FERC’s proposed transmission planning and cost allocation rulemaking Thursday was a welcome victory for Chairman Richard Glick (D), coming a month after having to walk back a controversial pipeline ruling, and two months before the end of his current term on the commission.
The Notice of Proposed Rulemaking was approved on a bipartisan 4-1 vote Thursday (RM21-17). (See related story, FERC Issues 1st Proposal out of Transmission Proceeding.)
“This is a big deal, a great step and one that is moving forward with bipartisan consensus,” tweeted former Commissioner Neil Chatterjee, a Republican who had frequently clashed with Glick. “Not easy to do on matters that are complex and contentious.”
The NOPR also won praise from groups including the American Council on Renewable Energy, Business Council for Sustainable Energy, Natural Resources Defense Council and Edison Electric Institute, which said it would get new wind and solar connected to the grid while adding resilience.
Glick “forged more consensus than people imagined possible on very tough and complex substance,” said Seth Kaplan, director of governmental and regulatory affairs at offshore wind developer Ocean Winds.

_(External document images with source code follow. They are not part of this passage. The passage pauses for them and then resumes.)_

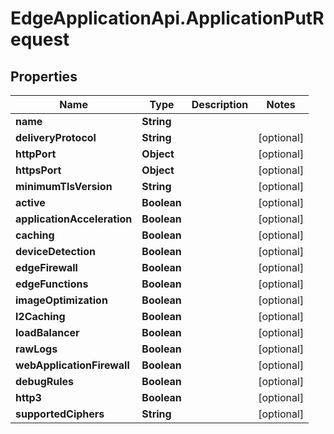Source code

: # EdgeApplicationApi.ApplicationPutRequest

## Properties

Name | Type | Description | Notes
------------ | ------------- | ------------- | -------------
**name** | **String** |  | 
**deliveryProtocol** | **String** |  | [optional] 
**httpPort** | **Object** |  | [optional] 
**httpsPort** | **Object** |  | [optional] 
**minimumTlsVersion** | **String** |  | [optional] 
**active** | **Boolean** |  | [optional] 
**applicationAcceleration** | **Boolean** |  | [optional] 
**caching** | **Boolean** |  | [optional] 
**deviceDetection** | **Boolean** |  | [optional] 
**edgeFirewall** | **Boolean** |  | [optional] 
**edgeFunctions** | **Boolean** |  | [optional] 
**imageOptimization** | **Boolean** |  | [optional] 
**l2Caching** | **Boolean** |  | [optional] 
**loadBalancer** | **Boolean** |  | [optional] 
**rawLogs** | **Boolean** |  | [optional] 
**webApplicationFirewall** | **Boolean** |  | [optional] 
**debugRules** | **Boolean** |  | [optional] 
**http3** | **Boolean** |  | [optional] 
**supportedCiphers** | **String** |  | [optional] 



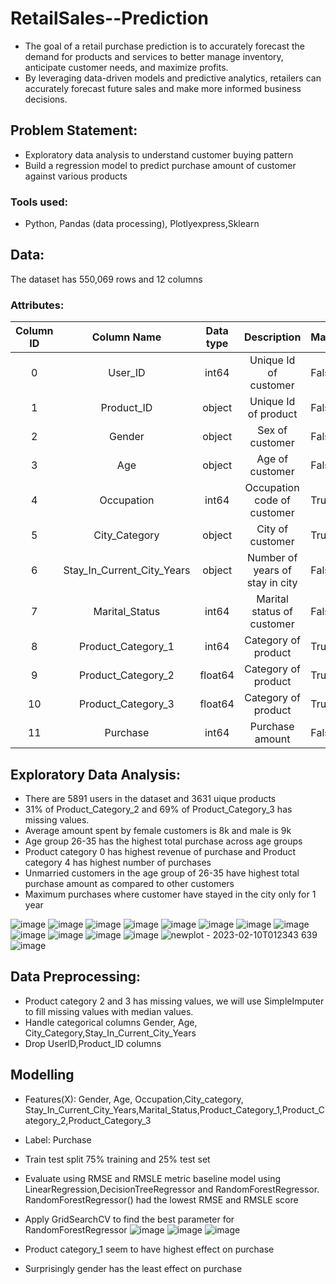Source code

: # RetailSales--Prediction
- The goal of a retail purchase prediction is to accurately forecast the demand for products and services to better manage inventory, anticipate customer needs, and maximize profits. 
- By leveraging data-driven models and predictive analytics, retailers can accurately forecast future sales and make more informed business decisions.

## Problem Statement:
- Exploratory data analysis to understand customer buying pattern
- Build a regression model to predict purchase amount of customer against various products

### Tools used:
- Python, Pandas (data processing), Plotlyexpress,Sklearn

## Data:
The dataset has 550,069 rows and 12 columns
### Attributes:
| Column ID |         Column Name        | Data type |           Description           | Masked |
|:---------:|:--------------------------:|:---------:|:-------------------------------:|--------|
|     0     |           User_ID          |   int64   |      Unique Id of customer      | False  |
|     1     |         Product_ID         |   object  |       Unique Id of product      | False  |
|     2     |           Gender           |   object  |         Sex of customer         | False  |
|     3     |             Age            |   object  |         Age of customer         | False  |
|     4     |         Occupation         |   int64   |   Occupation code of customer   | True   |
|     5     |        City_Category       |   object  |         City of customer        | True   |
|     6     | Stay_In_Current_City_Years |   object  | Number of years of stay in city | False  |
|     7     |       Marital_Status       |   int64   |    Marital status of customer   | False  |
|     8     |     Product_Category_1     |   int64   |       Category of product       | True   |
|     9     |     Product_Category_2     |  float64  |       Category of product       | True   |
|     10    |     Product_Category_3     |  float64  |       Category of product       | True   |
|     11    |          Purchase          |   int64   |         Purchase amount         | False  |


## Exploratory Data Analysis:
  - There are 5891 users in the dataset and 3631 uique products
  - 31% of Product_Category_2 and 69% of Product_Category_3 has missing values.
  - Average amount spent by female customers is 8k and male is 9k
  - Age group 26-35 has the highest total purchase across age groups
  - Product category 0 has highest revenue of purchase and Product category 4 has highest number of purchases
  - Unmarried customers in the age group of 26-35 have highest total purchase amount as compared to other customers
  - Maximum purchases where customer have stayed in the city only for 1 year

![image](https://user-images.githubusercontent.com/103464406/218009159-c83bd506-4ff6-4634-b1c7-e57f827911b1.png)
![image](https://user-images.githubusercontent.com/103464406/218009176-bbb80aad-c939-47aa-aee2-ec0632fccf2b.png)
![image](https://user-images.githubusercontent.com/103464406/218008941-34dc24c1-cc6c-4a11-8464-bcd4a7915ee2.png)
![image](https://user-images.githubusercontent.com/103464406/218018611-be6dbe36-5051-4e29-a025-ec8d3db6346a.png)
![image](https://user-images.githubusercontent.com/103464406/218008902-7e533e3d-dd7b-4e97-a5de-63caef13f217.png)
![image](https://user-images.githubusercontent.com/103464406/218008959-c5f25aec-b153-41f6-a832-096b54905dc1.png)
![image](https://user-images.githubusercontent.com/103464406/218008979-6911cf5c-b129-496c-a5c5-0259b3ea366b.png)
![image](https://user-images.githubusercontent.com/103464406/218009029-9221bf47-b53e-4b32-a36e-0ef054141ce1.png)
![image](https://user-images.githubusercontent.com/103464406/218011621-1f1ce7d6-3124-43e5-941c-4c06edb5b51d.png)
![image](https://user-images.githubusercontent.com/103464406/218009042-89c50ed4-cee5-4515-bfe1-124687d8eac7.png)
![image](https://user-images.githubusercontent.com/103464406/218009295-86f598f7-ed23-4b7d-a2a6-11f89aea1102.png)
![image](https://user-images.githubusercontent.com/103464406/218009337-43927dfc-6185-41c3-962d-3b76682ab88f.png)
![newplot - 2023-02-10T012343 639](https://user-images.githubusercontent.com/103464406/218018336-0444122e-dbce-44a7-9aa5-c8c5714552ab.png)
![image](https://user-images.githubusercontent.com/103464406/218009949-e9b19c79-a789-4adc-b7a0-6939ae67c797.png)



## Data Preprocessing:
  - Product category 2 and 3 has missing values, we will use SimpleImputer to fill missing values with median values.
  - Handle categorical columns Gender, Age, City_Category,Stay_In_Current_City_Years
  - Drop UserID,Product_ID columns
  
## Modelling
- Features(X): Gender, Age, Occupation,City_category, Stay_In_Current_City_Years,Marital_Status,Product_Category_1,Product_Category_2,Product_Category_3
- Label: Purchase
-  Train test split 75% training and 25% test set
-  Evaluate using RMSE and RMSLE metric baseline model using LinearRegression,DecisionTreeRegressor and RandomForestRegressor. RandomForestRegressor() had the lowest RMSE and RMSLE score
-  Apply GridSearchCV to find the best parameter for RandomForestRegressor
![image](https://user-images.githubusercontent.com/103464406/218016171-9fa215b3-2bf6-44d3-8254-ec21ef14070a.png)
![image](https://user-images.githubusercontent.com/103464406/218016268-492a5bd0-29f6-4f41-bf0c-1a464fae24f2.png)
![image](https://user-images.githubusercontent.com/103464406/218016306-4d06a8f5-8ca3-45fd-886f-f4276418c282.png)

- Product category_1 seem to have highest effect on purchase
- Surprisingly gender has the least effect on purchase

But the proposal also is a retreat from Order 1000’s drive to open transmission development to competition: It offers to give incumbent transmission owners a federal right of first refusal (ROFR) on regional projects on the condition that they partner with an unaffiliated company with a “meaningful level of participation and investment” in the project.
The commission said it was changing course because it feared that Order 1000’s removal of the federal ROFR may be “inadvertently discouraging investment” in regional transmission. Incumbent transmission providers “may be presented with perverse investment incentives” to instead engineer local transmission projects for which they retain development control, the commission said.
Regional transmission facilities subject to competitive procurements represent only a small portion of transmission investment in recent years, it said.
In Order 1000, the commission found that federal ROFRs create “a barrier to entry,” discouraging nonincumbent transmission developers from proposing alternative solutions that could be more efficient or cost-effective. But FERC’s order could not eliminate ROFRs authorized by state laws, and state legislatures in Iowa, Minnesota, North Dakota, Michigan, South Dakota and Texas have supported such protections for their utilities.
In regions with state ROFRs, “there’s not a practical opportunity for third-party transmission,” said Rob Gramlich, president of consulting firm Grid Strategies. “So, in some sense, I think the commission is just reflecting the practical reality.”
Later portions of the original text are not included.